In ordinary times, landing a show at Paris’s Grand Palais would be cause for unqualified celebration. But the focus of “Claire Tabouret: In a Single Breath” is no ordinary subject. In an upstairs gallery, the artist’s full-sized maquettes for Notre-Dame Cathedral’s controversial new stained glass windows tower overhead.

Reaching more than 20 feet in height, each of the six maquettes is composed of around 50 pieces that correspond to sections of the windows, ones Tabouret painted in reverse on plexiglass and then printed onto very thick paper. “I wanted to stay as close as possible to the designs created by the master glassmakers,” the artist said.

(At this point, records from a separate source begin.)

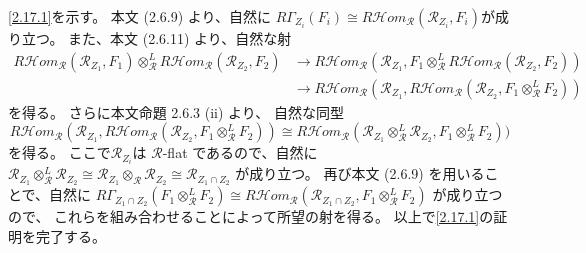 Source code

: \documentclass[uplatex,dvipdfmx]{jsarticle}
\makeatletter
\theoremstyle{definition}
\renewenvironment{proof}[1][\proofname]{
  \pushQED{\qed}%
  \normalfont \topsep6\p@\@plus6\p@\relax
  \trivlist
  \item[\hskip\labelsep
    #1\@addpunct{\textbf{.}}]\ignorespaces
}{%
  \popQED\endtrivlist\@endpefalse
}
\providecommand{\proofname}{証明}
\newcommand{\inHom}{\mathcal{H}om}
\newcommand\mcR{\mathcal{R}}
\makeatother
\begin{document}
\begin{proof}
  \ref{2.17.1}を示す。
  本文 (2.6.9) より、自然に
  \(R\Gamma_{Z_i}(F_i) \cong R\inHom_{\mcR}(\mcR_{Z_i},F_i)\)が成り立つ。
  また、本文 (2.6.11) より、自然な射
  \begin{align*}
    R\inHom_{\mcR}(\mcR_{Z_1},F_1) \otimes_{\mcR}^L R\inHom_{\mcR}(\mcR_{Z_2},F_2)
    &\to R\inHom_{\mcR}(\mcR_{Z_1},F_1\otimes_{\mcR}^L R\inHom_{\mcR}(\mcR_{Z_2},F_2)) \\
    &\to R\inHom_{\mcR}(\mcR_{Z_1},R\inHom_{\mcR}(\mcR_{Z_2},F_1\otimes_{\mcR}^L F_2))
  \end{align*}
  を得る。
  さらに本文命題 2.6.3 (ii) より、
  自然な同型
  \[
  R\inHom_{\mcR}(\mcR_{Z_1},R\inHom_{\mcR}(\mcR_{Z_2},F_1\otimes_{\mcR}^L F_2))
  \cong R\inHom_{\mcR}(\mcR_{Z_1}\otimes_{\mcR}^L \mcR_{Z_2},F_1\otimes_{\mcR}^L F_2))
  \]
  を得る。
  ここで\(\mcR_{Z_i}\)は \(\mcR\)-flat であるので、自然に
  \(\mcR_{Z_1}\otimes_{\mcR}^L \mcR_{Z_2} \cong
  \mcR_{Z_1}\otimes_{\mcR} \mcR_{Z_2} \cong \mcR_{Z_1\cap Z_2}\)
  が成り立つ。
  再び本文 (2.6.9) を用いることで、自然に
  \(R\Gamma_{Z_1\cap Z_2}(F_1\otimes_{\mcR}^L F_2) \cong
  R\inHom_{\mcR}(\mcR_{Z_1\cap Z_2},F_1\otimes_{\mcR}^L F_2)\)
  が成り立つので、
  これらを組み合わせることによって所望の射を得る。
  以上で\ref{2.17.1}の証明を完了する。


\end{proof}
\end{document}

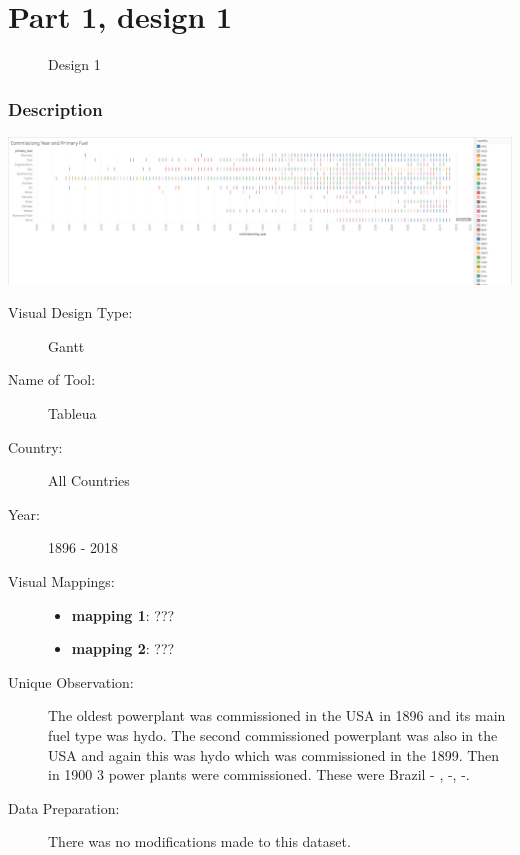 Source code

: \hypertarget{part-1-design-1}{%
\section{Part 1, design 1}\label{part-1-design-1}}

\begin{figure}
\centering

\caption{Design 1}
\end{figure}

\hypertarget{description}{%
\subsubsection{Description}\label{description}}

\includegraphics[width=15cm]{Viz1.png}

\begin{description}
\item[Visual Design Type:]
Gantt
\item[Name of Tool:]
Tableua
\item[Country:]
All Countries
\item[Year:]
1896 - 2018
\item[Visual Mappings:]
\begin{itemize}
\tightlist
\item
  \textbf{mapping 1}: ???
\end{itemize}

\begin{itemize}
\tightlist
\item
  \textbf{mapping 2}: ???
\end{itemize}
\item[Unique Observation:]
The oldest powerplant was commissioned in the USA in 1896 and its main fuel type was hydo. The second commissioned powerplant was also in the USA and again this was hydo which was commissioned in the 1899. Then in 1900 3 power plants were commissioned. These were Brazil - , -, -.

\item[Data Preparation:]
There was no modifications made to this dataset.
\end{description}
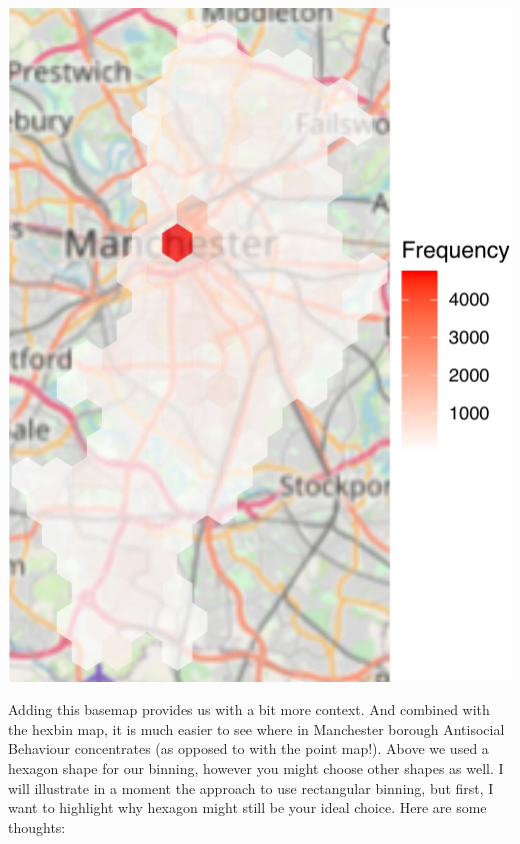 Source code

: \documentclass[
  krantz2]{krantz}
\begin{document}
\includegraphics{crime_mapping_files/figure-latex/unnamed-chunk-126-1.pdf}

Adding this basemap provides us with a bit more context. And combined with the hexbin map, it is much easier to see where in Manchester borough Antisocial Behaviour concentrates (as opposed to with the point map!). Above we used a hexagon shape for our binning, however you might choose other shapes as well. I will illustrate in a moment the approach to use rectangular binning, but first, I want to highlight why hexagon might still be your ideal choice. Here are some thoughts:
\end{document}
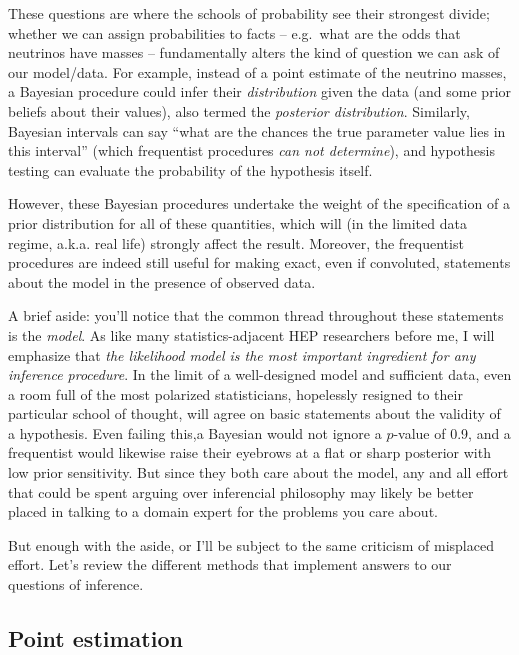 \documentclass[
  11pt,
  numbers=noendperiod]{book}
\begin{document}
These questions are where the schools of probability see their strongest
divide; whether we can assign probabilities to facts -- e.g.~what are
the odds that neutrinos have masses -- fundamentally alters the kind of
question we can ask of our model/data. For example, instead of a point
estimate of the neutrino masses, a Bayesian procedure could infer their
\emph{distribution} given the data (and some prior beliefs about their
values), also termed the \emph{posterior distribution}. Similarly,
Bayesian intervals can say ``what are the chances the true parameter
value lies in this interval'' (which frequentist procedures \emph{can
not determine}), and hypothesis testing can evaluate the probability of
the hypothesis itself.

However, these Bayesian procedures undertake the weight of the
specification of a prior distribution for all of these quantities, which
will (in the limited data regime, a.k.a. real life) strongly affect the
result. Moreover, the frequentist procedures are indeed still useful for
making exact, even if convoluted, statements about the model in the
presence of observed data.

A brief aside: you'll notice that the common thread throughout these
statements is the \emph{model}. As like many statistics-adjacent HEP
researchers before me, I will emphasize that \emph{the likelihood model
is the most important ingredient for any inference procedure}. In the
limit of a well-designed model and sufficient data, even a room full of
the most polarized statisticians, hopelessly resigned to their
particular school of thought, will agree on basic statements about the
validity of a hypothesis. Even failing this,a Bayesian would not ignore
a \(p\)-value of 0.9, and a frequentist would likewise raise their
eyebrows at a flat or sharp posterior with low prior sensitivity. But
since they both care about the model, any and all effort that could be
spent arguing over inferencial philosophy may likely be better placed in
talking to a domain expert for the problems you care about.

But enough with the aside, or I'll be subject to the same criticism of
misplaced effort. Let's review the different methods that implement
answers to our questions of inference.

\hypertarget{sec-mle}{%
\subsection{Point estimation}\label{sec-mle}}
\end{document}
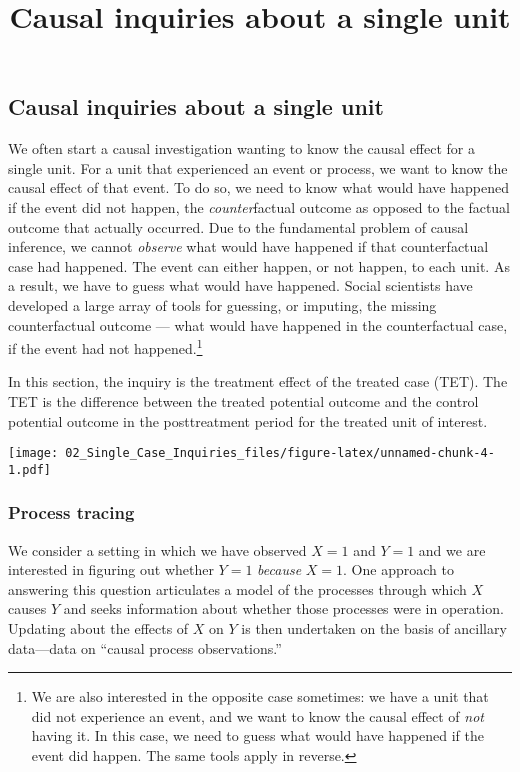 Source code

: \documentclass[
]{article}
\title{Causal inquiries about a single unit}
\author{}
\date{\vspace{-2.5em}}
\begin{document}
\maketitle

\hypertarget{causal-inquiries-about-a-single-unit}{%
\subsection{Causal inquiries about a single
unit}\label{causal-inquiries-about-a-single-unit}}

We often start a causal investigation wanting to know the causal effect
for a single unit. For a unit that experienced an event or process, we
want to know the causal effect of that event. To do so, we need to know
what would have happened if the event did not happen, the
\emph{counter}factual outcome as opposed to the factual outcome that
actually occurred. Due to the fundamental problem of causal inference,
we cannot \emph{observe} what would have happened if that counterfactual
case had happened. The event can either happen, or not happen, to each
unit. As a result, we have to guess what would have happened. Social
scientists have developed a large array of tools for guessing, or
imputing, the missing counterfactual outcome --- what would have
happened in the counterfactual case, if the event had not
happened.\footnote{We are also interested in the opposite case
  sometimes: we have a unit that did not experience an event, and we
  want to know the causal effect of \emph{not} having it. In this case,
  we need to guess what would have happened if the event did happen. The
  same tools apply in reverse.}

In this section, the inquiry is the treatment effect of the treated case
(TET). The TET is the difference between the treated potential outcome
and the control potential outcome in the posttreatment period for the
treated unit of interest.

\texttt{[image: 02\_Single\_Case\_Inquiries\_files/figure-latex/unnamed-chunk-4-1.pdf]}

\hypertarget{process-tracing}{%
\subsubsection{Process tracing}\label{process-tracing}}

We consider a setting in which we have observed \(X=1\) and \(Y=1\) and
we are interested in figuring out whether \(Y=1\) \emph{because}
\(X=1\). One approach to answering this question articulates a model of
the processes through which \(X\) causes \(Y\) and seeks information
about whether those processes were in operation. Updating about the
effects of \(X\) on \(Y\) is then undertaken on the basis of ancillary
data---data on ``causal process observations.''
\end{document}
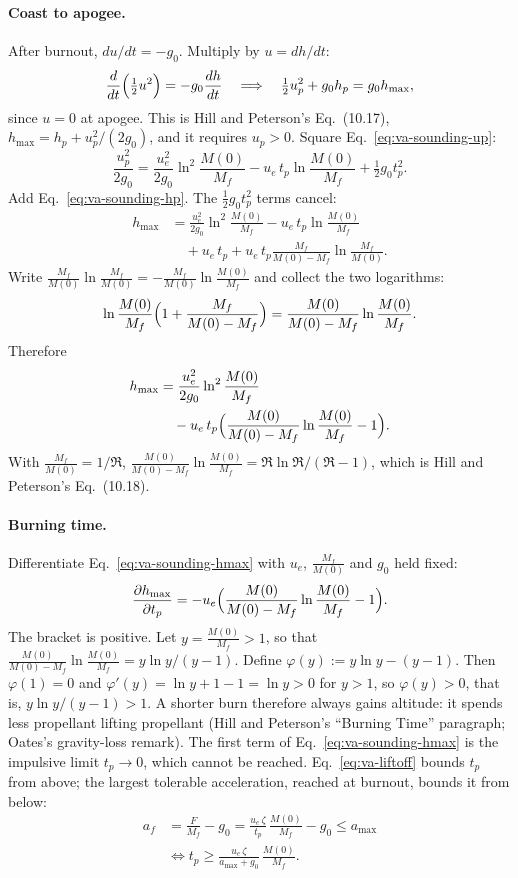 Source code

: \paragraph{Coast to apogee.} After burnout, $du/dt=-g_0$. Multiply by
$u=dh/dt$:
\[
 \frac{d}{dt}\Bigl(\tfrac12u^2\Bigr)=-g_0\frac{dh}{dt}
 \quad\Longrightarrow\quad
 \tfrac12u_p^2+g_0h_p=g_0h_{\max},
\]
since $u=0$ at apogee. This is Hill and Peterson's Eq.~(10.17),
$h_{\max}=h_p+u_p^2/(2g_0)$, and it requires $u_p>0$. Square
Eq.~\ref{eq:va-sounding-up}:
\[
 \frac{u_p^2}{2g_0}
 =\frac{u_e^2}{2g_0}\ln^2\frac{M(0)}{M_f}
  -u_e\,t_p\ln\frac{M(0)}{M_f}+\tfrac12g_0t_p^2 .
\]
Add Eq.~\ref{eq:va-sounding-hp}. The $\tfrac12g_0t_p^2$ terms cancel:
\[
\begin{aligned}
 h_{\max}&=\frac{u_e^2}{2g_0}\ln^2\frac{M(0)}{M_f}
  -u_e\,t_p\ln\frac{M(0)}{M_f}\\
 &\quad+u_e\,t_p
  +u_e\,t_p\frac{M_f}{M(0)-M_f}\ln\frac{M_f}{M(0)} .
\end{aligned}
\]
Write $\frac{M_f}{M(0)}\ln \frac{M_f}{M(0)}=-\frac{M_f}{M(0)}\ln\frac{M(0)}{M_f}$ and collect
the two logarithms:
\[
 \ln\frac{M(0)}{M_f}\Bigl(1+\frac{M_f}{M(0)-M_f}\Bigr)
 =\frac{M(0)}{M(0)-M_f}\ln\frac{M(0)}{M_f} .
\]
Therefore
\begin{equation}\label{eq:va-sounding-hmax}
\begin{aligned}
 h_{\max}&=\frac{u_e^2}{2g_0}\ln^2\frac{M(0)}{M_f}\\
 &\quad-u_e\,t_p\Bigl(\frac{M(0)}{M(0)-M_f}\ln\frac{M(0)}{M_f}-1\Bigr).
\end{aligned}
\end{equation}
With $\frac{M_f}{M(0)}=1/\mathfrak R$,
$\frac{M(0)}{M(0)-M_f}\ln\frac{M(0)}{M_f}=\mathfrak R\ln\mathfrak R/(\mathfrak R-1)$,
which is Hill and Peterson's Eq.~(10.18).

\paragraph{Burning time.} Differentiate
Eq.~\ref{eq:va-sounding-hmax} with $u_e$, $\frac{M_f}{M(0)}$ and $g_0$ held fixed:
\[
 \frac{\partial h_{\max}}{\partial t_p}
 =-u_e\Bigl(\frac{M(0)}{M(0)-M_f}\ln\frac{M(0)}{M_f}-1\Bigr).
\]
The bracket is positive. Let $y=\frac{M(0)}{M_f}>1$, so that
$\frac{M(0)}{M(0)-M_f}\ln\frac{M(0)}{M_f}=y\ln y/(y-1)$. Define
$\varphi(y):=y\ln y-(y-1)$. Then $\varphi(1)=0$ and
$\varphi'(y)=\ln y+1-1=\ln y>0$ for $y>1$, so $\varphi(y)>0$, that is,
$y\ln y/(y-1)>1$. A shorter burn therefore always gains altitude: it spends
less propellant lifting propellant (Hill and Peterson's ``Burning Time''
paragraph; Oates's gravity-loss remark). The first term of
Eq.~\ref{eq:va-sounding-hmax} is the impulsive limit $t_p\to0$, which cannot
be reached. Eq.~\ref{eq:va-liftoff} bounds $t_p$ from above; the largest
tolerable acceleration, reached at burnout, bounds it from below:
\[
\begin{aligned}
 a_f&=\frac{F}{M_f}-g_0
 =\frac{u_e\,\zeta}{t_p}\,\frac{M(0)}{M_f}-g_0\le a_{\max}\\
 &\iff t_p\ge\frac{u_e\,\zeta}{a_{\max}+g_0}\,\frac{M(0)}{M_f}.
\end{aligned}
\]

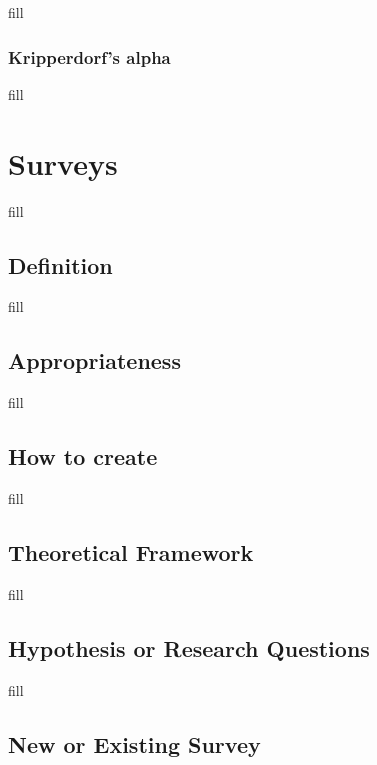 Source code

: \documentclass[
  b5paper]{book}
\begin{document}
fill

\hypertarget{kripperdorfs-alpha}{%
\subsection*{Kripperdorf's alpha}\label{kripperdorfs-alpha}}

fill

\hypertarget{surveys-1}{%
\chapter{Surveys}\label{surveys-1}}

fill

\hypertarget{definition}{%
\section{Definition}\label{definition}}

fill

\hypertarget{appropriateness}{%
\section{Appropriateness}\label{appropriateness}}

fill

\hypertarget{how-to-create}{%
\section{How to create}\label{how-to-create}}

fill

\hypertarget{theoretical-framework}{%
\section{Theoretical Framework}\label{theoretical-framework}}

fill

\hypertarget{hypothesis-or-research-questions}{%
\section{Hypothesis or Research Questions}\label{hypothesis-or-research-questions}}

fill

\hypertarget{new-or-existing-survey}{%
\section{New or Existing Survey}\label{new-or-existing-survey}}
\end{document}
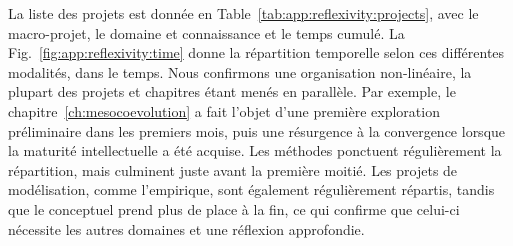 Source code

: La liste des projets est donnée en Table~\ref{tab:app:reflexivity:projects}, avec le macro-projet, le domaine et connaissance et le temps cumulé. La Fig.~\ref{fig:app:reflexivity:time} donne la répartition temporelle selon ces différentes modalités, dans le temps. Nous confirmons une organisation non-linéaire, la plupart des projets et chapitres étant menés en parallèle. Par exemple, le chapitre~\ref{ch:mesocoevolution} a fait l'objet d'une première exploration préliminaire dans les premiers mois, puis une résurgence à la convergence lorsque la maturité intellectuelle a été acquise. Les méthodes ponctuent régulièrement la répartition, mais culminent juste avant la première moitié. Les projets de modélisation, comme l'empirique, sont également régulièrement répartis, tandis que le conceptuel prend plus de place à la fin, ce qui confirme que celui-ci nécessite les autres domaines et une réflexion approfondie.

After the medieval church nearly burned to the ground in 2019, French President Emmanuel Macron announced a competition to replace the windows on its south aisle. They were the work of the 19th-century architect Eugène Viollet-le-Duc, who oversaw Notre-Dame’s last major restoration in the 1840s, and were considered rather lackluster. Last December, Tabouret’s designs were chosen by a committee out of more than 100 submissions. Not everyone, however, was happy.

An installation view of Claire Tabouret’s “In a Single Breath.” Photo: courtesy Simon Lerat/ Grand Palais, 2025.

Although the roof’s melting and collapse meant the windows had to be carefully cleaned of lead powder, the panes themselves were undamaged and activists argued replacing them violated the 1964 Venice Charter, which offers guidelines on the preservation of historic buildings. The French architectural conservation group Sites and Monuments led the charge. First, it launched a petition that has received more than 328,000 signatures against “stamping Notre-Dame with the mark of the 21st century.” Next, it took a legal case to Paris’s administrative court arguing that France’s historic monuments legislation prohibited replacing the windows. The court didn’t agree and ruled in late November that installing new windows fell within the scope of the state’s authority.

Sites and Monuments has said it will appeal the decision, but time is running out. Tabouret’s designs are already with Atelier Simon-Marq, a nearly 400-year-old master glass workshop that has previously worked with the likes of Marc Chagall and Joan Miró. What does the artist make of the pushback? Tabouret, who recently returned to France after a decade in Los Angeles, has said publicly she is reminded of the noise that once surrounded Daniel Buren’s black-and-white columns in the Palais Royal or I.M. Pei’s Louvre Pyramid. Both interventions are now seen as Paris icons.

Maquette detail of Tabouret’s designs. Photo: courtesy Claire Tabouret / Claire Dorn, 2025.

As for the windows themselves, it’s not as though Tabouret had completely free artistic rein. They depict the theme designated by the Archbishop of Paris: Pentecost, the moment the Holy Spirit descends on Jesus’s disciples that marks the birth of the church. Tabouret was also required to balance the colors across her windows to ensure the church’s interior retains its harmonious “white light,” a process that required consultation with Notre-Dame. Accordingly, the blues, greens, and purples even out across the sweep of the window designs.

Maquette detail of Tabouret’s designs. Photo: courtesy Claire Tabouret /Marten Elder, 2025.

Still, they are expressionist and have a modern sensibility. In one, a circle of men hold hands, their heads bowed. In another, a diverse crowd in primary colored robes marches in an orderly procession. Two of the windows are of nature, depicting a lone tree bent by an unseen force and the deep purple of a brewing storm.

The windows do not completely do away with the designs of their predecessors and liberally deploy Viollet-le-Duc’s geometric patterns in the background. The influence of more contemporary artists who worked in glass is also evident, and Tabouret has acknowledged being inspired by Chagall’s “lightness” and Matisse’s use of color.

“I was swept away by the beauty and poetry of the Pentecost,” Tabouret said. “This idea of ​​harmony, of people managing to unite and understand each other despite the diversity of their languages, this wild hope, I wanted to be a part of it.”